In a previous post, a peer wrote that “topic modeling extends beyond the capacities of humans and opens new doors of understanding.” They said so in the context of approaching data pulled from topic modeling with caution, as it does not necessarily outweigh “the interpretive capacities of human scholars.” http://courses.shroutdocs.org/dcs104-fall2018/2018/10/25/the-digital-humanities-contribution-to-topic-modeling/ In contrast to this sentiment, “A Report has Come Here” sheds light not on what analysis of digital humanities cannot do, but on what it can. What we know off history is transmitted either orally or, more concretely, form documentation. Given that the people doing the documenting were often literate and upper class white men, quite a few voices (slaves, the poor, women, slaves etc) got left out along the way. Not only were their voices omitted, but what records we do have are what was said about them by the white men. This lack of data makes the small traces of these people that much more important. Whereas approaching all the texts of history manually would be akin to searching for a needle in a haystack, Klein demonstrates how text analysis and visualization “offer some acknowledgment of the lives and stories that will forever remain unknown… challenges us to make the untold storied that we detect- those we might otherwise pass over- instead expand in our eyes with significance and meaning.”

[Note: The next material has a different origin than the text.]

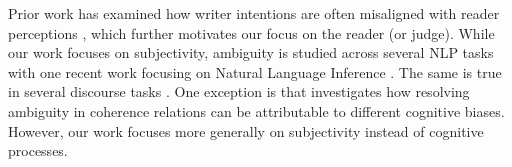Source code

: Prior work has examined how writer intentions are often misaligned with reader perceptions \cite{Chang:2020}, which further motivates our focus on the reader (or judge). While our work focuses on subjectivity, ambiguity is studied across several NLP tasks with one recent work focusing on Natural Language Inference \cite{Pavlick:2019,Chen:2019}. The same is true in several discourse tasks \cite{Poesio:2019,Das:2017,Asher:2003,Versley:2011,Webber:2012,Webber:2019b}. One exception is  that investigates how resolving ambiguity in coherence relations can be attributable to different cognitive biases. However, our work focuses more generally on subjectivity instead of cognitive processes.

Posted on October 23, 2018 by CM-A

Text Analysis and Visualization: Making Meaning Count

Whereas previously we have discussed how data can put forth inaccurate depictions or can be misleading when attempting to draw conclusions, this article demonstrates the use of data in uncovering otherwise hidden insights. As the article highlights, text-based records in particular readily provide the opportunity for analysis and visualization of data.

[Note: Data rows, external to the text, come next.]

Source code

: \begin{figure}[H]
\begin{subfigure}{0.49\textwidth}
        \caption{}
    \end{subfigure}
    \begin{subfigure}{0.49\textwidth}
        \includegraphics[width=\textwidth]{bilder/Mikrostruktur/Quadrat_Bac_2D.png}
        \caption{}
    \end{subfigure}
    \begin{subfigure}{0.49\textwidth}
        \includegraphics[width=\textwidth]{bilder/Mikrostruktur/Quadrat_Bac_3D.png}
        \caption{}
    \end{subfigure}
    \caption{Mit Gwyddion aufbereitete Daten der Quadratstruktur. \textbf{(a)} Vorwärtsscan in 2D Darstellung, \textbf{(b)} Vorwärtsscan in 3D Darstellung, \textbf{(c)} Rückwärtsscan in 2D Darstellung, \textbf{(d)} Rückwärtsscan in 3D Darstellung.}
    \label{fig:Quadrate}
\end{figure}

Visualizations allow for an alternative method of “representing significant features…more compactly and more efficiently…in service of drawing attention to … significant aspect[s].”

From a human perspective, there are two sides to this coin: On one hand, text analysis can be overwhelmingly beneficial in that it can help readers to understand texts that they do not have the time, or perhaps the ability, to otherwise comprehend. On the other hand, how can text analysis help draw a reader’s attention to items of interest they had not previously noticed? How is a computer to know what items are of importance and know better than a human would? (This dilemma is reminiscent of one a peer mentioned in a previous post concerning text mining, computers tend to privilege informational significance over the aesthetic prose of the test, making it extremely difficult to be able to fully automate the understanding of a text).

Essentially, the computer reads the texts as a series of parts and patterns and it is up to humans to write a code that determines what is “important.” Generally, this would require some preconceived notion of what is important in the text- wouldn’t this ultimately defeat the original purpose of discovering items of interest that the reader had not previously considered? In this sense its interesting to think of the variety of perspectives from which text analysis can be approached (e.g. whether the reader is seeking out a general understanding, details of a specific topic, investigating a topic that could shed light on a factor that was not clearly represented in the text overall etc).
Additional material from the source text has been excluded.